The northern kingdom of Israel has now involved itself in a fratricidal war against the southern kingdom of Judea, and for this the Lord promises to punish them severely, especially because they have not paid attention to the many chastisements He has already sent upon them but are persisting in their sinful ways. In verses fourteen and fifteen, Esaias calls the corrupt leadership of the kingdom the “head and the tail,” the head being the royal government and established priesthood (“the old man and them that respect persons”), and the tail being the false prophets (“the prophet teaching unlawful things”).   Both the institutional authority, then, and the charismatic authority have gone astray, and with no one to lead them, the people shall be destroyed.  

The New Testament Church, which fulfills the types and figures of the Old Testament Church, also has set over Her an institutional as well as a charismatic authority.  The institutional authority consists of the episcopal and clerical hierarchy, who govern the Church, teach the Faith, and administer the Holy Mysteries.  The charismatic authority consists of the holy ascetics who receive inspiration directly from God, and whose vocation is to inform and to correct not only their individual spiritual children but also, and especially, the Church’s institutional leadership as well.   The latter, in short, exercise the prophetic office.  But what happens when not only those who hold the outward authority go astray, which is predictable, given the perennial tendency  of men who wield power over others, but even those who should be known for their poverty and simplicity of life, for purity of soul, and for right judgment – that is, the ascetics, elders, and prophets – what happens when they also go astray?  Then we are really in for a bad time of it, because the ordinary mechanism of reproof and reform has been removed, and the people are left leaderless to face the wrath of God as the only remaining source of correction.   

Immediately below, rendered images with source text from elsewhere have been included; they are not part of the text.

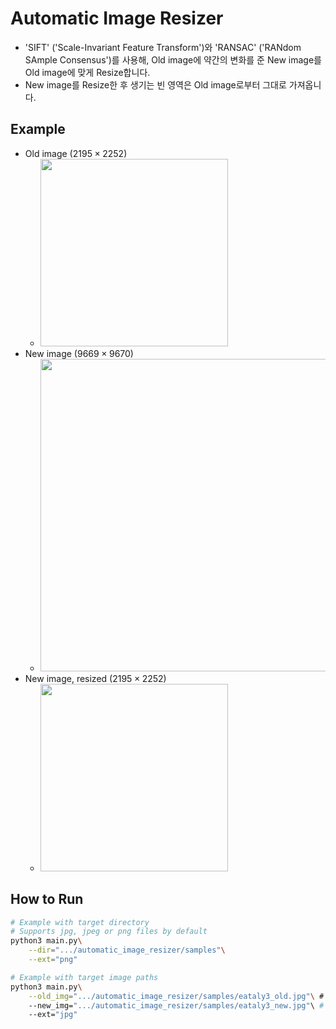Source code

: # Automatic Image Resizer
- 'SIFT' ('Scale-Invariant Feature Transform')와 'RANSAC' ('RANdom SAmple Consensus')를 사용해, Old image에 약간의 변화를 준 New image를 Old image에 맞게 Resize합니다.
- New image를 Resize한 후 생기는 빈 영역은 Old image로부터 그대로 가져옵니다.
## Example
- Old image ($2195 \times 2252$)
    - <img src="https://github.com/KimRass/automatic_image_resizer/assets/67457712/5be8bc8b-fb89-41cb-8a99-3f323a1787ab" width="300">
- New image ($9669 \times 9670$)
    - <img src="https://github.com/KimRass/automatic_image_resizer/assets/67457712/46227b43-caf5-442e-ba0b-e0b62edafa19" width="500">
- New image, resized ($2195 \times 2252$)
    - <img src="https://github.com/KimRass/automatic_image_resizer/assets/67457712/08b1d9c2-5263-4797-ae20-42eff0bf4269" width="300">
## How to Run
```sh
# Example with target directory
# Supports jpg, jpeg or png files by default
python3 main.py\
    --dir=".../automatic_image_resizer/samples"\
    --ext="png"
```
```sh
# Example with target image paths
python3 main.py\
    --old_img=".../automatic_image_resizer/samples/eataly3_old.jpg"\ # ".../filename_old.ext"
    --new_img=".../automatic_image_resizer/samples/eataly3_new.jpg"\ # ".../filename_new.ext"
    --ext="jpg"
```
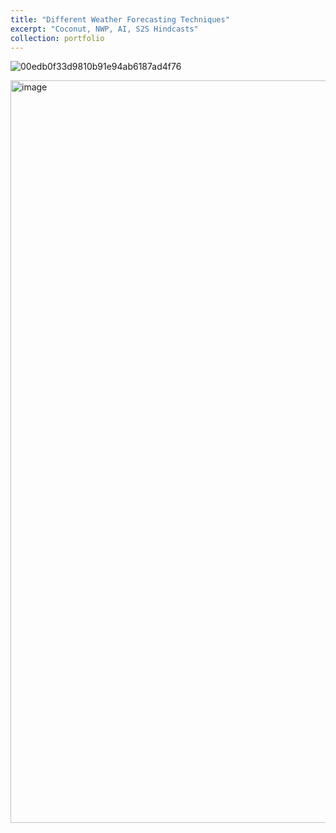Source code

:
 ```yaml
---
title: "Different Weather Forecasting Techniques"
excerpt: "Coconut, NWP, AI, S2S Hindcasts"
collection: portfolio
---
```


![00edb0f33d9810b91e94ab6187ad4f76](https://github.com/user-attachments/assets/069fbc65-3e60-4348-b2da-555bf829e74c)


<img width="1499" height="1188" alt="image" src="https://github.com/user-attachments/assets/2c8b59d6-994c-4cd8-a69b-d75b0c291b05" />

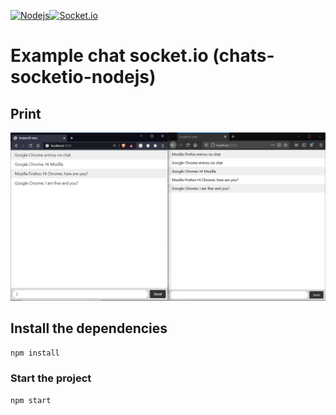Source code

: [![Nodejs](https://img.shields.io/badge/-nodejs-dark)](https://nodejs.org)[![Socket.io](https://img.shields.io/badge/socket.io-black)](https://socket.io/)

# Example chat socket.io (chats-socketio-nodejs)

## Print
<div style="width: 100% auto; text-align:center;">
  <img heigth="100% auto;" src="assets/Example01.png"/>
</div>

## Install the dependencies
```bash
npm install
```

### Start the project
```bash
npm start
```

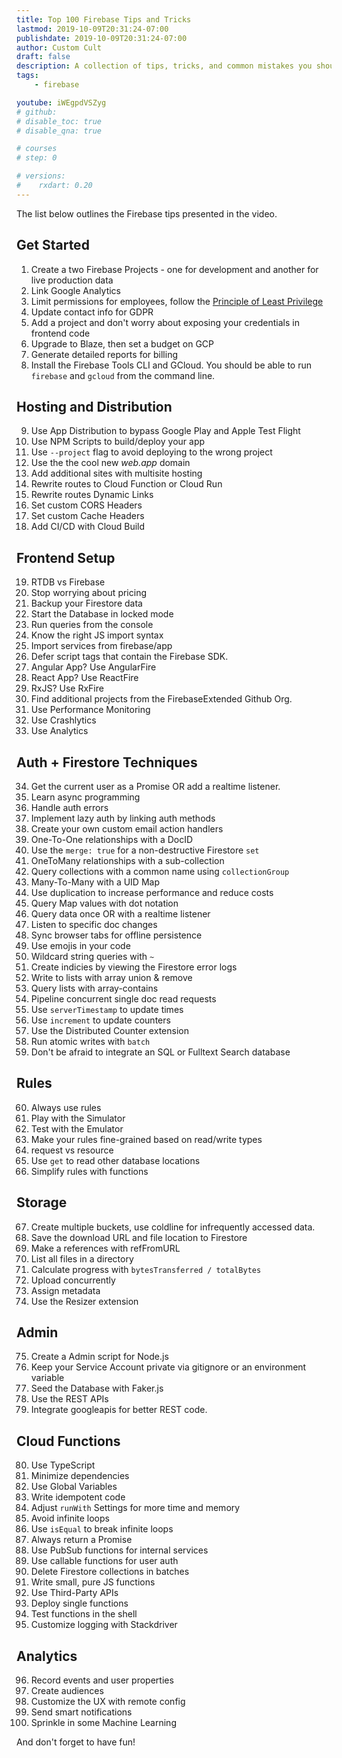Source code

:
 ```yaml
---
title: Top 100 Firebase Tips and Tricks
lastmod: 2019-10-09T20:31:24-07:00
publishdate: 2019-10-09T20:31:24-07:00
author: Custom Cult
draft: false
description: A collection of tips, tricks, and common mistakes you should know about when working with Firebase. 
tags: 
    - firebase

youtube: iWEgpdVSZyg
# github: 
# disable_toc: true
# disable_qna: true

# courses
# step: 0

# versions:
#    rxdart: 0.20
---
```


The list below outlines the Firebase tips presented in the video. 

## Get Started

1. Create a two Firebase Projects - one for development and another for live production data
2. Link Google Analytics
3. Limit permissions for employees, follow the [Principle of Least Privilege](https://en.wikipedia.org/wiki/Principle_of_least_privilege) 
4. Update contact info for GDPR
5. Add a project and don't worry about exposing your credentials in frontend code
6. Upgrade to Blaze, then set a budget on GCP
7. Generate detailed reports for billing
8. Install the Firebase Tools CLI and GCloud. You should be able to run `firebase` and `gcloud` from the command line. 

## Hosting and Distribution

9. Use App Distribution to bypass Google Play and Apple Test Flight
10. Use NPM Scripts to build/deploy your app
11. Use `--project` flag to avoid deploying to the wrong project
12. Use the the cool new *web.app* domain
13. Add additional sites with multisite hosting
14. Rewrite routes to Cloud Function or Cloud Run 
15. Rewrite routes Dynamic Links
16. Set custom CORS Headers
17. Set custom Cache Headers
18. Add CI/CD with Cloud Build

## Frontend Setup

19. RTDB vs Firebase
20. Stop worrying about pricing
21. Backup your Firestore data
22. Start the Database in locked mode
23. Run queries from the console
24. Know the right JS import syntax
25. Import services from firebase/app
26. Defer script tags that contain the Firebase SDK.
27. Angular App? Use AngularFire
28. React App? Use ReactFire
29. RxJS? Use RxFire
30. Find additional projects from the FirebaseExtended Github Org. 
31. Use Performance Monitoring
32. Use Crashlytics
33. Use Analytics


## Auth + Firestore Techniques

34. Get the current user as a Promise OR add a realtime listener. 
35. Learn async programming
36. Handle auth errors
37. Implement lazy auth by linking auth methods
38. Create your own custom email action handlers
39. One-To-One relationships with a DocID
40. Use the `merge: true` for a non-destructive Firestore `set`
41. OneToMany relationships with a sub-collection
42. Query collections with a common name using `collectionGroup`
43. Many-To-Many with a UID Map
44. Use duplication to increase performance and reduce costs
45. Query Map values with dot notation 
46. Query data once OR with a realtime listener
47. Listen to specific doc changes
48. Sync browser tabs for offline persistence
49. Use emojis in your code
50. Wildcard string queries with `~`
51. Create indicies by viewing the Firestore error logs
52. Write to lists with array union & remove
53. Query lists with array-contains
54. Pipeline concurrent single doc read requests
55. Use `serverTimestamp` to update times 
56. Use `increment` to update counters
57. Use the Distributed Counter extension
58. Run atomic writes with `batch`
59. Don't be afraid to integrate an SQL or Fulltext Search database

## Rules

60. Always use rules
61. Play with the Simulator
62. Test with the Emulator
63. Make your rules fine-grained based on read/write types
64. request vs resource
65. Use `get` to read other database locations
66. Simplify rules with functions

## Storage

67. Create multiple buckets, use coldline for infrequently accessed data.
68. Save the download URL and file location to Firestore
69. Make a references with refFromURL
70. List all files in a directory
71. Calculate progress with `bytesTransferred / totalBytes`
72. Upload concurrently
73. Assign metadata
74. Use the Resizer extension

##  Admin

75. Create a Admin script for Node.js
76. Keep your Service Account private via gitignore or an environment variable
77. Seed the Database with Faker.js
78. Use the REST APIs 
79. Integrate googleapis for better REST code.

## Cloud Functions

80. Use TypeScript
81. Minimize dependencies
82. Use Global Variables
83. Write idempotent code
84. Adjust `runWith` Settings for more time and memory
85. Avoid infinite loops
86. Use `isEqual` to break infinite loops
87. Always return a Promise
88. Use PubSub functions for internal services
89. Use callable functions for user auth
90. Delete Firestore collections in batches 
91. Write small, pure JS functions
92. Use Third-Party APIs
93. Deploy single functions
94. Test functions in the shell
95. Customize logging with Stackdriver

## Analytics

96. Record events and user properties
97. Create audiences
98. Customize the UX with remote config
99. Send smart notifications
100. Sprinkle in some Machine Learning

And don't forget to have fun!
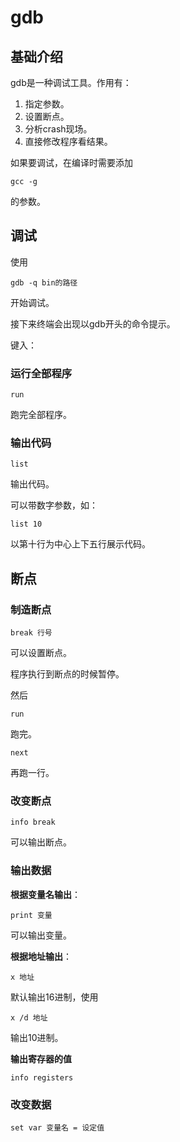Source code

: # gdb

## 基础介绍

gdb是一种调试工具。作用有：

1. 指定参数。
2. 设置断点。
3. 分析crash现场。
4. 直接修改程序看结果。

如果要调试，在编译时需要添加

```
gcc -g
```

的参数。

## 调试

使用

```
gdb -q bin的路径
```

开始调试。

接下来终端会出现以gdb开头的命令提示。

键入：

### 运行全部程序

```
run
```

跑完全部程序。

### 输出代码

```
list
```

输出代码。

可以带数字参数，如：

```
list 10
```

以第十行为中心上下五行展示代码。

## 断点

### 制造断点

```
break 行号
```

可以设置断点。

程序执行到断点的时候暂停。

然后

```
run
```

跑完。

```
next
```

再跑一行。

### 改变断点

```
info break
```

可以输出断点。

### 输出数据

**根据变量名输出**：

```
print 变量
```

可以输出变量。

**根据地址输出**：

```
x 地址
```

默认输出16进制，使用

```
x /d 地址
```

输出10进制。

**输出寄存器的值**

```\
info registers
```



### 改变数据

```
set var 变量名 = 设定值
```























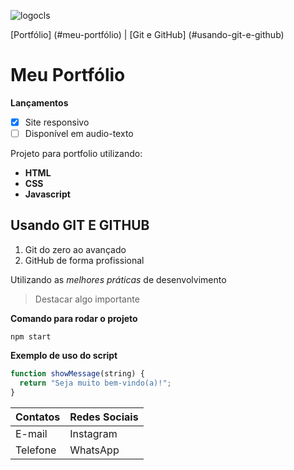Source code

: ![logocls](https://static.vecteezy.com/system/resources/thumbnails/018/716/098/small/programmer-line-gradient-icon-vector.jpg)

[Portfólio] (#meu-portfólio) |
[Git e GitHub] (#usando-git-e-github)

# Meu Portfólio

**Lançamentos**

- [x] Site responsivo
- [ ] Disponível em audio-texto

Projeto para portfolio utilizando:

- **HTML**
- **CSS**
- **Javascript**

## Usando GIT E GITHUB

1. Git do zero ao avançado
2. GitHub de forma profissional

Utilizando as _melhores práticas_ de desenvolvimento

> Destacar algo importante

**Comando para rodar o projeto**

```
npm start
```

**Exemplo de uso do script**

```js
function showMessage(string) {
  return "Seja muito bem-vindo(a)!";
}
```

| Contatos | Redes Sociais |
| -------- | ------------- |
| E-mail   | Instagram     |
| Telefone | WhatsApp      |
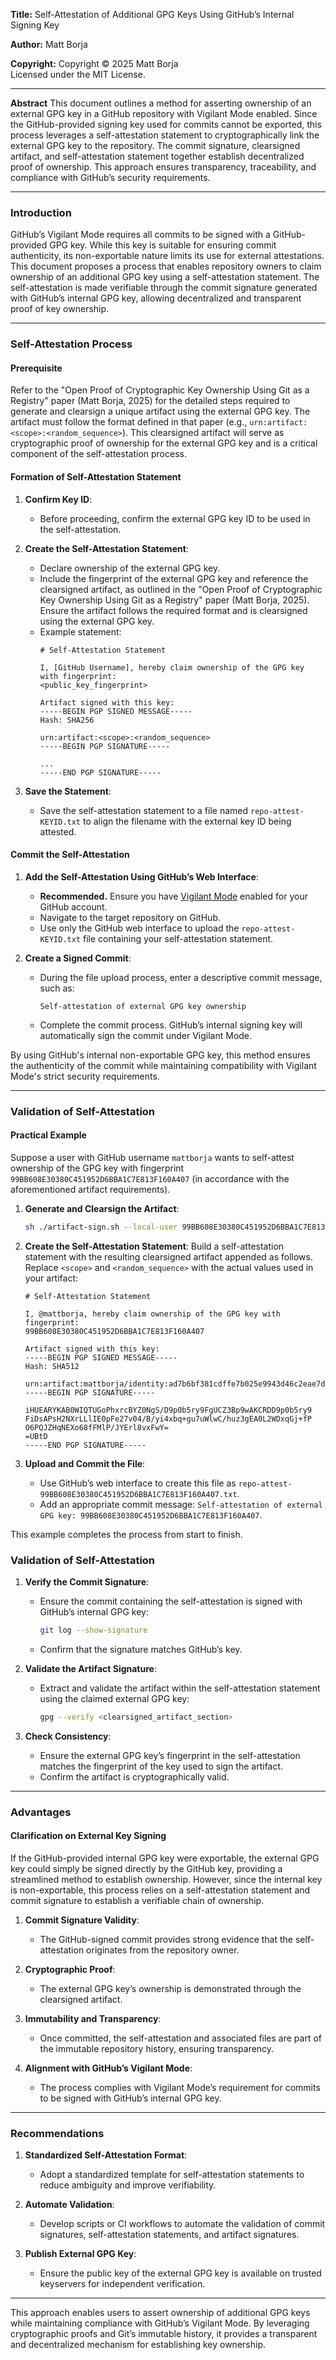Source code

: **Title:**
Self-Attestation of Additional GPG Keys Using GitHub’s Internal Signing Key

**Author:**
Matt Borja

**Copyright:**
Copyright © 2025 Matt Borja\
Licensed under the MIT License.

---

**Abstract**
This document outlines a method for asserting ownership of an external GPG key in a GitHub repository with Vigilant Mode enabled. Since the GitHub-provided signing key used for commits cannot be exported, this process leverages a self-attestation statement to cryptographically link the external GPG key to the repository. The commit signature, clearsigned artifact, and self-attestation statement together establish decentralized proof of ownership. This approach ensures transparency, traceability, and compliance with GitHub’s security requirements.

---

### Introduction

GitHub’s Vigilant Mode requires all commits to be signed with a GitHub-provided GPG key. While this key is suitable for ensuring commit authenticity, its non-exportable nature limits its use for external attestations. This document proposes a process that enables repository owners to claim ownership of an additional GPG key using a self-attestation statement. The self-attestation is made verifiable through the commit signature generated with GitHub’s internal GPG key, allowing decentralized and transparent proof of key ownership.

---

### Self-Attestation Process

#### Prerequisite

Refer to the "Open Proof of Cryptographic Key Ownership Using Git as a Registry" paper (Matt Borja, 2025) for the detailed steps required to generate and clearsign a unique artifact using the external GPG key. The artifact must follow the format defined in that paper (e.g., `urn:artifact:<scope>:<random_sequence>`). This clearsigned artifact will serve as cryptographic proof of ownership for the external GPG key and is a critical component of the self-attestation process.

#### Formation of Self-Attestation Statement

1. **Confirm Key ID**:

   - Before proceeding, confirm the external GPG key ID to be used in the self-attestation.

2. **Create the Self-Attestation Statement**:

   - Declare ownership of the external GPG key.
   - Include the fingerprint of the external GPG key and reference the clearsigned artifact, as outlined in the "Open Proof of Cryptographic Key Ownership Using Git as a Registry" paper (Matt Borja, 2025). Ensure the artifact follows the required format and is clearsigned using the external GPG key.
   - Example statement:
     ```
     # Self-Attestation Statement
     
     I, [GitHub Username], hereby claim ownership of the GPG key with fingerprint:
     <public_key_fingerprint>

     Artifact signed with this key:
     -----BEGIN PGP SIGNED MESSAGE-----
     Hash: SHA256

     urn:artifact:<scope>:<random_sequence>
     -----BEGIN PGP SIGNATURE-----

     ...
     -----END PGP SIGNATURE-----
     ```

3. **Save the Statement**:

   - Save the self-attestation statement to a file named `repo-attest-KEYID.txt` to align the filename with the external key ID being attested.

#### Commit the Self-Attestation

1. **Add the Self-Attestation Using GitHub’s Web Interface**:

   - **Recommended.** Ensure you have [Vigilant Mode](https://docs.github.com/github/authenticating-to-github/displaying-verification-statuses-for-all-of-your-commits) enabled for your GitHub account.
   - Navigate to the target repository on GitHub.
   - Use only the GitHub web interface to upload the `repo-attest-KEYID.txt` file containing your self-attestation statement.

2. **Create a Signed Commit**:

   - During the file upload process, enter a descriptive commit message, such as:
     ```
     Self-attestation of external GPG key ownership
     ```
   - Complete the commit process. GitHub’s internal signing key will automatically sign the commit under Vigilant Mode.

By using GitHub's internal non-exportable GPG key, this method ensures the authenticity of the commit while maintaining compatibility with Vigilant Mode's strict security requirements.

---

### Validation of Self-Attestation

#### Practical Example
Suppose a user with GitHub username `mattborja` wants to self-attest ownership of the GPG key with fingerprint `99BB608E30380C451952D6BBA1C7E813F160A407` (in accordance with the aforementioned artifact requirements).

1. **Generate and Clearsign the Artifact**:
   ```bash
   sh ./artifact-sign.sh --local-user 99BB608E30380C451952D6BBA1C7E813F160A407
   ```

2. **Create the Self-Attestation Statement**:
   Build a self-attestation statement with the resulting clearsigned artifact appended as follows. Replace `<scope>` and `<random_sequence>` with the actual values used in your artifact:
   ```
   # Self-Attestation Statement
   
   I, @mattborja, hereby claim ownership of the GPG key with fingerprint:
   99BB608E30380C451952D6BBA1C7E813F160A407

   Artifact signed with this key:
   -----BEGIN PGP SIGNED MESSAGE-----
   Hash: SHA512

   urn:artifact:mattborja/identity:ad7b6bf381cdffe7b025e9943d46c2eae7d0e5bb483a93867be4ed060aa33fe3
   -----BEGIN PGP SIGNATURE-----

   iHUEARYKAB0WIQTUGoPhxrcBYZ0NgS/D9p0b5ry9FgUCZ3Bp9wAKCRDD9p0b5ry9
   FiDsAPsH2NXrLLlIE0pFe27v04/B/yi4xbq+gu7uWlwC/huz3gEA0L2WDxqGj+fP
   O6PQJZHqNEXo68fFMlP/JYErl8vxFwY=
   =UBtD
   -----END PGP SIGNATURE-----
   ```

3. **Upload and Commit the File**:
   - Use GitHub’s web interface to create this file as `repo-attest-99BB608E30380C451952D6BBA1C7E813F160A407.txt`.
   - Add an appropriate commit message: `Self-attestation of external GPG key: 99BB608E30380C451952D6BBA1C7E813F160A407`.

This example completes the process from start to finish.

### Validation of Self-Attestation

1. **Verify the Commit Signature**:

   - Ensure the commit containing the self-attestation is signed with GitHub’s internal GPG key:
     ```bash
     git log --show-signature
     ```
   - Confirm that the signature matches GitHub’s key.

2. **Validate the Artifact Signature**:

   - Extract and validate the artifact within the self-attestation statement using the claimed external GPG key:
     ```bash
     gpg --verify <clearsigned_artifact_section>
     ```

3. **Check Consistency**:

   - Ensure the external GPG key’s fingerprint in the self-attestation matches the fingerprint of the key used to sign the artifact.
   - Confirm the artifact is cryptographically valid.

---

### Advantages

#### Clarification on External Key Signing

If the GitHub-provided internal GPG key were exportable, the external GPG key could simply be signed directly by the GitHub key, providing a streamlined method to establish ownership. However, since the internal key is non-exportable, this process relies on a self-attestation statement and commit signature to establish a verifiable chain of ownership.

1. **Commit Signature Validity**:

   - The GitHub-signed commit provides strong evidence that the self-attestation originates from the repository owner.

2. **Cryptographic Proof**:

   - The external GPG key’s ownership is demonstrated through the clearsigned artifact.

3. **Immutability and Transparency**:

   - Once committed, the self-attestation and associated files are part of the immutable repository history, ensuring transparency.

4. **Alignment with GitHub’s Vigilant Mode**:

   - The process complies with Vigilant Mode’s requirement for commits to be signed with GitHub’s internal GPG key.

---

### Recommendations

1. **Standardized Self-Attestation Format**:

   - Adopt a standardized template for self-attestation statements to reduce ambiguity and improve verifiability.

2. **Automate Validation**:

   - Develop scripts or CI workflows to automate the validation of commit signatures, self-attestation statements, and artifact signatures.

3. **Publish External GPG Key**:

   - Ensure the public key of the external GPG key is available on trusted keyservers for independent verification.

---

This approach enables users to assert ownership of additional GPG keys while maintaining compliance with GitHub’s Vigilant Mode. By leveraging cryptographic proofs and Git’s immutable history, it provides a transparent and decentralized mechanism for establishing key ownership.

St. Gregory the Dialogist says that by this double betrayal, “…the church is destroyed on every side”:   

Where the head and the tail are said through the prophet to be destroyed, it is clear that priests are designated by the head and prophets by the tail.  The crown, therefore, is removed from the head when those who are seen to preside over the body of the church abandon the rewears of heavenly compensation.  Once its leaders fall, normally the army that follows them also succumbs. Hence, soon after the condemnation of the leaders, Job comments on the manifold afflictions of the church: “He destroyed me on every side, and I perish; and he has removed my hope like uprooting a tree (Job 19:10).”  For the church is destroyed on every side and perishes in the person of its sick members when those who seem to be its strength are corrupted, that is, when the crown is removed from the head because its leaders have abandoned their pursuit of eternal rewards.  It is in reference to the sick who have fallen that Job then adds, fittingly: “…and he removed my hope like uprooting a tree.”  A tree is felled by a gust of wind.  And what is more similar to a person who falls into unrighteousness as a result of being terrorized with threats than a tree that loses its straightness because of the wind?  – The Moralia on Job 3.14.43-44

St. Gregory gives two reasons why the priests and the prophets go astray:   They abandon their pursuit of eternal rewards, and they allow themselves to be frightened by threats.    Worldliness leads to cowardice, because a weak worldly man will sacrifice his principles when threatened by a strong worldly man, in order to preserve his comfort.    When bishops, priests, and monks become worldly men, they also become weak men, for their only power was from the God Whom they have betrayed.  Being traitors, they receive the reward of all traitors, which is to be despised even by those to whom they have sold their souls.  They will always be toadies to the big worldly men who really know their business.  A pitiful spectacle, and it would be comic if only it did not yield the consequences of eternal damnation.  

Dear Christ, our true Shepherd Who laid down Thy life for the sheep, deliver us from the hirelings that have abandoned Thy flock, and save us.